ABLE Accounts (529 A Savings Plans)
The Achieving a Better Life Experience (ABLE) Act of 2014 provided Americans with disabilities the opportunity to save up to $15,000 per year in a tax-deferred account similar to a 529 college savings plan, as a supplement to their government benefits.
An ABLE account, also called a 529 A account, allows individuals with disabilities and their families a tax-advantaged way to save money for disability-related expenses of the account’s designated beneficiary. The annual contribution limit for an ABLE account is $15,000 per individual (2018), and total contribution limits vary by state. Contributions to an ABLE account may be made by any person (the account beneficiary, family and friends) using post-taxed dollars. Contributions are not tax deductible, although some states may allow for state income tax deductions for contributions made to an ABLE account. Both 529 college savings plans and ABLE accounts are considered "municipal fund securities" and regulated under rules of the Municipal Securities Rulemaking Board, or MSRB.
Recently enacted Tax changes allow savings in a 529 account to be rolled into an ABLE account. You can roll over up to the annual contribution limit ($15,000) until January 1, 2026. Funds from one family member’s 529 plan can be rolled over to another family member’s ABLE account. However, the 529 account must be for the same beneficiary as the ABLE account or for a member of the same family as the ABLE account holder. In addition:
- ABLE account holders may also now contribute their employment income to their ABLE accounts in excess of the annual contribution limit, up to the prior year's individual federal poverty level.
- Designated ABLE account beneficiaries may now be eligible to claim the Saver's Credit.
How ABLE Accounts Work
Earnings in an ABLE account grow tax-deferred, and withdrawals are tax-free when used for qualified disability-related expenses, including, but not limited to, education, housing, transportation, assistive technology, employment training and support, financial management and health care expenses. Money in an ABLE account can be used over the lifetime of the beneficiary so long as funds are used for qualified expenses.

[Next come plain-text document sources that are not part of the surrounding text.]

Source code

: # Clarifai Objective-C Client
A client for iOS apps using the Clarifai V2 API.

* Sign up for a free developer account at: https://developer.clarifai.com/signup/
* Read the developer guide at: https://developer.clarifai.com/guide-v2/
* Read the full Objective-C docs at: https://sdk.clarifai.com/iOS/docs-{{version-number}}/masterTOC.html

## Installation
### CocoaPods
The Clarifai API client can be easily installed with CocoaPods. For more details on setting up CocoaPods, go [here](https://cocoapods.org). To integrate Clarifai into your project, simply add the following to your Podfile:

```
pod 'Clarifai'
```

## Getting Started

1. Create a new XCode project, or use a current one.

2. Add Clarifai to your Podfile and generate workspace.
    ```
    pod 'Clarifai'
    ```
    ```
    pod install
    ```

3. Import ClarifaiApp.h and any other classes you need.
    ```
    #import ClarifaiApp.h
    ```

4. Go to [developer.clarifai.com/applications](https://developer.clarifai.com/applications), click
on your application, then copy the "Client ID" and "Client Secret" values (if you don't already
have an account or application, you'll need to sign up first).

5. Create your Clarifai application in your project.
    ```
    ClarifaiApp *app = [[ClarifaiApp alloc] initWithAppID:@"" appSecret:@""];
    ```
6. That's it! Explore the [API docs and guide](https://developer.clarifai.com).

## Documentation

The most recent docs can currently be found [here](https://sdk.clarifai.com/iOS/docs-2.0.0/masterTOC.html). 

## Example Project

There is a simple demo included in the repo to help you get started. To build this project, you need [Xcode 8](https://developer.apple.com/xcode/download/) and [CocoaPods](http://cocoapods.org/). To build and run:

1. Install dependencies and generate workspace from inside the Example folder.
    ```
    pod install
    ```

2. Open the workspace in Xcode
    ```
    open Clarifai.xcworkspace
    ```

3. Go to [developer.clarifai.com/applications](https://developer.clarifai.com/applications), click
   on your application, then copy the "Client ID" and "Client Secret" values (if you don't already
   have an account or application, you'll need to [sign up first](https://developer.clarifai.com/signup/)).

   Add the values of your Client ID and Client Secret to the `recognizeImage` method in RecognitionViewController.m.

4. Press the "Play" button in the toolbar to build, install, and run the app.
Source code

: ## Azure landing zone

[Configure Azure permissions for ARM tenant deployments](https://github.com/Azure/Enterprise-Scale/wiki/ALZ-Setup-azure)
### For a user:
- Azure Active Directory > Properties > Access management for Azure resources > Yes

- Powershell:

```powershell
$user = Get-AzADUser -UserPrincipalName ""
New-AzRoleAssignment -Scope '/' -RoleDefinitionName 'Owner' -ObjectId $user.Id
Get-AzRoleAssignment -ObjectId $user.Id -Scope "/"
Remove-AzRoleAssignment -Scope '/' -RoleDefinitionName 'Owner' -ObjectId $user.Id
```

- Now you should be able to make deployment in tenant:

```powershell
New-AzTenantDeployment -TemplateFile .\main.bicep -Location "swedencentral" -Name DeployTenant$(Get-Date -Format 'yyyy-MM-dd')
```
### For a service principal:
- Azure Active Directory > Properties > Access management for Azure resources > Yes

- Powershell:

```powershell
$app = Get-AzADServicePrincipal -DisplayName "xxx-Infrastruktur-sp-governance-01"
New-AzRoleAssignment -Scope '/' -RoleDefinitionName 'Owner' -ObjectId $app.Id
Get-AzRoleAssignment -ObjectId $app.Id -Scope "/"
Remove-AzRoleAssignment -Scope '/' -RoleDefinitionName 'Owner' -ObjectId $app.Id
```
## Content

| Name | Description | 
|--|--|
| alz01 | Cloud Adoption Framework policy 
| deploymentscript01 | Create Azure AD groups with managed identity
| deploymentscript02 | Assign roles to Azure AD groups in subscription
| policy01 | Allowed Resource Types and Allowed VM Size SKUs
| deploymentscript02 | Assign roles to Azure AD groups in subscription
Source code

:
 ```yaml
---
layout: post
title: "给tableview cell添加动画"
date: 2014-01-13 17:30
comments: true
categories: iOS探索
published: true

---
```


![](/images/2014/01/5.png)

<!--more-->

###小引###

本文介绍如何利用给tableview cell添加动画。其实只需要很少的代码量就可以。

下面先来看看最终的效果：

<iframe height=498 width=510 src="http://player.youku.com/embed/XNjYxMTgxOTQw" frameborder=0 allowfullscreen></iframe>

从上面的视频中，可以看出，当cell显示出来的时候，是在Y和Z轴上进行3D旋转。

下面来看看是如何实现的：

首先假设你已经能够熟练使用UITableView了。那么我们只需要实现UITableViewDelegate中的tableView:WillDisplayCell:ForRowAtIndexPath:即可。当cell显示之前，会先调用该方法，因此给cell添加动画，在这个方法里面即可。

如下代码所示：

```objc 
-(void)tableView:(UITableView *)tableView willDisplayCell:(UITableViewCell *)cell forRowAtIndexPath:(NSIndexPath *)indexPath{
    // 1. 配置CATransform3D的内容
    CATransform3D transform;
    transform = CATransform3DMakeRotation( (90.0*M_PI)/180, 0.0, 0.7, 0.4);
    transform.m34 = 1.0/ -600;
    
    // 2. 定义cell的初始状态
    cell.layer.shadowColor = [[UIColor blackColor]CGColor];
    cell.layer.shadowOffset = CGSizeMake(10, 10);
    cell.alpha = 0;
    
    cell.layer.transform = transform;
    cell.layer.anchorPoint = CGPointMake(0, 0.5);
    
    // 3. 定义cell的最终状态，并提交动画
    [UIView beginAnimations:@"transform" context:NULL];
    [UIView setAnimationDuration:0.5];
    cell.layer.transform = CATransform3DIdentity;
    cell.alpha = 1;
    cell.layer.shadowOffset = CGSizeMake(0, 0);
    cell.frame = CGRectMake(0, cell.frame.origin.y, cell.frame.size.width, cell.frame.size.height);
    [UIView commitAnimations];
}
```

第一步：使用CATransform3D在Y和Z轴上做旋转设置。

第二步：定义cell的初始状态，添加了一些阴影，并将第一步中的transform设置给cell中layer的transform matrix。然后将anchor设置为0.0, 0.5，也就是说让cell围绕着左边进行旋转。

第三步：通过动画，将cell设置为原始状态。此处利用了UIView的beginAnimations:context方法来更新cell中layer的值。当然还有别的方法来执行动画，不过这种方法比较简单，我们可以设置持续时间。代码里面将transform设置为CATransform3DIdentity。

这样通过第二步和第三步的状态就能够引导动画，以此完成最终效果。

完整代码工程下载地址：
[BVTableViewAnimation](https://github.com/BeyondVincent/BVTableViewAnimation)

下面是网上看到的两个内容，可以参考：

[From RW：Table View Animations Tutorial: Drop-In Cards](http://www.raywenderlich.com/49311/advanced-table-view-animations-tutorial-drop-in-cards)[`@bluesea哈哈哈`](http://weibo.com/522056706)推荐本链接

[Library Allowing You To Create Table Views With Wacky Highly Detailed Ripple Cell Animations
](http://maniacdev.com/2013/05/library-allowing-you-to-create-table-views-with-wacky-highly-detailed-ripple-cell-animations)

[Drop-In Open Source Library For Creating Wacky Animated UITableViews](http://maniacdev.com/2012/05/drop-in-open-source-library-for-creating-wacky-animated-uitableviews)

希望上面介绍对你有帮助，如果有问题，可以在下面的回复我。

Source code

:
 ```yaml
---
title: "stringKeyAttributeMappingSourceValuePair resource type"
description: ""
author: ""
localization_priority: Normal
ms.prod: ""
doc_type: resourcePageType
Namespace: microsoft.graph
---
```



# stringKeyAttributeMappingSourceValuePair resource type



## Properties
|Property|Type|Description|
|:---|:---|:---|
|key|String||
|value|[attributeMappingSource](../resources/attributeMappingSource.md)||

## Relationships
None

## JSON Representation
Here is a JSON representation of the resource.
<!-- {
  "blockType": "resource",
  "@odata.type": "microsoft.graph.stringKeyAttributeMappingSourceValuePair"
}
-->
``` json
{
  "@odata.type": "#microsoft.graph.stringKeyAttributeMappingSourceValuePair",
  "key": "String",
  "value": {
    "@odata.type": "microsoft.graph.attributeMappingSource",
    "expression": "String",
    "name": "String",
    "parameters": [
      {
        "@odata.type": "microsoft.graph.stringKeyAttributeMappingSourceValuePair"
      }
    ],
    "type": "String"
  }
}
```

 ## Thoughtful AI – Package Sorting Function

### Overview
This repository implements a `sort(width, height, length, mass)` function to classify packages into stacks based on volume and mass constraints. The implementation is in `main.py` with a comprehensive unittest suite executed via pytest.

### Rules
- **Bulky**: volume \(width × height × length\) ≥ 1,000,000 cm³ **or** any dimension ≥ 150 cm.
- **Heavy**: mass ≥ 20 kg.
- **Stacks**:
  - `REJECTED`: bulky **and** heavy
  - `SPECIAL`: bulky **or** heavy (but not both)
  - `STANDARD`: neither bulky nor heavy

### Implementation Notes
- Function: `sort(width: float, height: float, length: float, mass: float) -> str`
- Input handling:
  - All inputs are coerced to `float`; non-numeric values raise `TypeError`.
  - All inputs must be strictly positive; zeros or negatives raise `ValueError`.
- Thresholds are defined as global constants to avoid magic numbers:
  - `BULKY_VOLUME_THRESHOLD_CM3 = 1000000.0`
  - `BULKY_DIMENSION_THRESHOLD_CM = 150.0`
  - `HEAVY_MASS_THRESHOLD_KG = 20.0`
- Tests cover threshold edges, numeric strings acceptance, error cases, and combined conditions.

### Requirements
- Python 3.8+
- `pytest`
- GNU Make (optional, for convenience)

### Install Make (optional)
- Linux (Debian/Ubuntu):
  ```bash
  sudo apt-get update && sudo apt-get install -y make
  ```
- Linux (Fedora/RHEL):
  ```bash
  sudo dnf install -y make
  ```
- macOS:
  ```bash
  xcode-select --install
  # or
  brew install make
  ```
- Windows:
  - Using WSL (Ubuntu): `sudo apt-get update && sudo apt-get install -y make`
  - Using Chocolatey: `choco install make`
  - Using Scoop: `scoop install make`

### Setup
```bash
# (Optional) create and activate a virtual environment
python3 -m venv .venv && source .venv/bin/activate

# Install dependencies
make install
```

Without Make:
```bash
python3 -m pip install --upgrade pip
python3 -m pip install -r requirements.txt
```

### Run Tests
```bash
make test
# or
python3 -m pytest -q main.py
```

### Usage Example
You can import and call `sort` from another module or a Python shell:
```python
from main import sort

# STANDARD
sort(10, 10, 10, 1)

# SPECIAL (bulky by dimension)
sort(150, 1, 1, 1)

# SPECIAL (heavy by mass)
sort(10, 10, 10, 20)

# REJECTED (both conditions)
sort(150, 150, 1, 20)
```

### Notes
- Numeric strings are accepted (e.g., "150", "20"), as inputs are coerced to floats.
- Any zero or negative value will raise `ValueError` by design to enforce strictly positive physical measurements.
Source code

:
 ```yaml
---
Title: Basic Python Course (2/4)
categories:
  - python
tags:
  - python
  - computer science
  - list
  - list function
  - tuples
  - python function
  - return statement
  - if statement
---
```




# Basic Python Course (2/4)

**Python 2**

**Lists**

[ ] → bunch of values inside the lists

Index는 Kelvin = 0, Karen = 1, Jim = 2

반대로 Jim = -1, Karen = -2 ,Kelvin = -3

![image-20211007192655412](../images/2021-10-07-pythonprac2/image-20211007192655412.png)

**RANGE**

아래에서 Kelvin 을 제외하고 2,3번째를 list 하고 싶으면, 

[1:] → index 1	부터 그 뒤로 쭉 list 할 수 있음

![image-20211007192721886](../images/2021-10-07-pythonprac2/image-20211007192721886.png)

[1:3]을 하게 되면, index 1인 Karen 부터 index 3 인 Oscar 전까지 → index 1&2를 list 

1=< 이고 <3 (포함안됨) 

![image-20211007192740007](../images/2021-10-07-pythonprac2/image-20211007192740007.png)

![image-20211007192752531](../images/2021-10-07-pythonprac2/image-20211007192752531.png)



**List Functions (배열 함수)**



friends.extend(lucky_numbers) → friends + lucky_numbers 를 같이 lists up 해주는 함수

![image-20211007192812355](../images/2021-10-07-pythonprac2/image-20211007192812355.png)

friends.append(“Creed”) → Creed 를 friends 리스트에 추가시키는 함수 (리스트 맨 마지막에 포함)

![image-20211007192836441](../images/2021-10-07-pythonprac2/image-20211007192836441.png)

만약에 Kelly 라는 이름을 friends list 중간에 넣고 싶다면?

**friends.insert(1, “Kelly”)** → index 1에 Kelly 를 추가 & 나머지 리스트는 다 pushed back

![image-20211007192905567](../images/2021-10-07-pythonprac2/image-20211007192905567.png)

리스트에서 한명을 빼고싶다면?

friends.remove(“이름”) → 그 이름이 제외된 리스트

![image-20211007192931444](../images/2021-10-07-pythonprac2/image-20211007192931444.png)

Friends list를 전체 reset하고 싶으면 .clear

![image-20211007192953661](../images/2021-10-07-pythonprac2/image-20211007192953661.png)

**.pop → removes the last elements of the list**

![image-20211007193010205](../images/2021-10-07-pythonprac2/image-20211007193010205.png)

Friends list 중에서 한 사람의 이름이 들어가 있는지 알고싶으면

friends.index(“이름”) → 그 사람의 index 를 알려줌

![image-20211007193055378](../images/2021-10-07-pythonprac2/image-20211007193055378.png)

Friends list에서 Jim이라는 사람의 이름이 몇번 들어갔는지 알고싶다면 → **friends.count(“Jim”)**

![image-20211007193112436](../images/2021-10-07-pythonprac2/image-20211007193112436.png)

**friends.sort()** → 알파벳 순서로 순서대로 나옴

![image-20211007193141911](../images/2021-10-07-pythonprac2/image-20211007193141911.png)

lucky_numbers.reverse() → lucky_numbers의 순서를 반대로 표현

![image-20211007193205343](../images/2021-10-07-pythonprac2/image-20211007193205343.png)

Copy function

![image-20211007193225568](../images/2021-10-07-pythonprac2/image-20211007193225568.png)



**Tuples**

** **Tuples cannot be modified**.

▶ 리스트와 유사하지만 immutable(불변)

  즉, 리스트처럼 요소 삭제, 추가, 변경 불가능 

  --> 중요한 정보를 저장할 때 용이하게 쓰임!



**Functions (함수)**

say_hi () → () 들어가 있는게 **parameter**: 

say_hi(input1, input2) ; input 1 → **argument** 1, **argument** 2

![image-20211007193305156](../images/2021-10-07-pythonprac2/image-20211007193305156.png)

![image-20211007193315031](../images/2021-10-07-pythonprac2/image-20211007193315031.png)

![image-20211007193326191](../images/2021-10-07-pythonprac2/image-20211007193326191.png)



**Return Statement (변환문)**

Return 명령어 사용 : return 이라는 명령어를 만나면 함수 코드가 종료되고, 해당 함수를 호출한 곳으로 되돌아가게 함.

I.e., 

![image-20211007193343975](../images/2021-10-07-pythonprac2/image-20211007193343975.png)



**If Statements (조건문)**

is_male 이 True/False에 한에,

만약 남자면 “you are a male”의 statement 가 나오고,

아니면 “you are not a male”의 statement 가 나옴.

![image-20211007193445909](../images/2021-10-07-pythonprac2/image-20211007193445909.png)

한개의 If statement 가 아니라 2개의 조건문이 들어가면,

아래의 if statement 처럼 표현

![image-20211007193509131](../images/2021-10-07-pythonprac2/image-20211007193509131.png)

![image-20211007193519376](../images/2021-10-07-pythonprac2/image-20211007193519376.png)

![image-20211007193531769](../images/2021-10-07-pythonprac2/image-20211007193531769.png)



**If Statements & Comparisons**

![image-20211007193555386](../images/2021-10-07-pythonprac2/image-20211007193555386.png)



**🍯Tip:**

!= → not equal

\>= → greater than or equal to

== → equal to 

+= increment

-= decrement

In general, individuals are eligible for an ABLE account if they are already receiving benefits under Supplemental Security Income (SSI) and/or Social Security Disability Insurance (SSDI). If not, they may still be eligible if they certify that they are blind or disabled and have a written diagnosis of their condition by a licensed physician. Under all circumstances, the onset of the disability must have begun prior to age 26.
The first $100,000 saved in the account is exempted from the Supplemental Security Income $2,000 limit (beneficiaries will still receive Medicaid if the account exceeds $100,000). Check with the state that administers your ABLE account for additional details related to this exemption, and whether it applies to your situation.
Each state establishes its own regulations to make ABLE accounts available and administers its respective plan. States also determine investment options available to families. Like 529 college savings plans, account owners are able to make changes to their investments two times per year.
Today, you can open an ABLE account using any state's plan. The requirement that you are only able to open an ABLE account in your state of residency was removed in 2015.
The ABLE National Resource Center, managed by the National Disability Institute, maintains a map that provides details of each state’s ABLE program. Some states may offer tax benefits for those who use their home state's plan—so it is a good idea to compare state programs.
Another reason to compare programs is that ABLE account fees vary by state. States typically charge a monthly maintenance fee and may provide discounts for residents or fee waivers if you maintain a certain balance in the account. The maintenance fees cover the cost of administering the program and are in addition to costs related to the underlying investments. Each state's plan offers different investment choices and may have minimum contribution limits, so make sure the plan you choose has investment options and fees that work for you.
For additional information, see the SEC Bulletin, An Introduction to ABLE Accounts.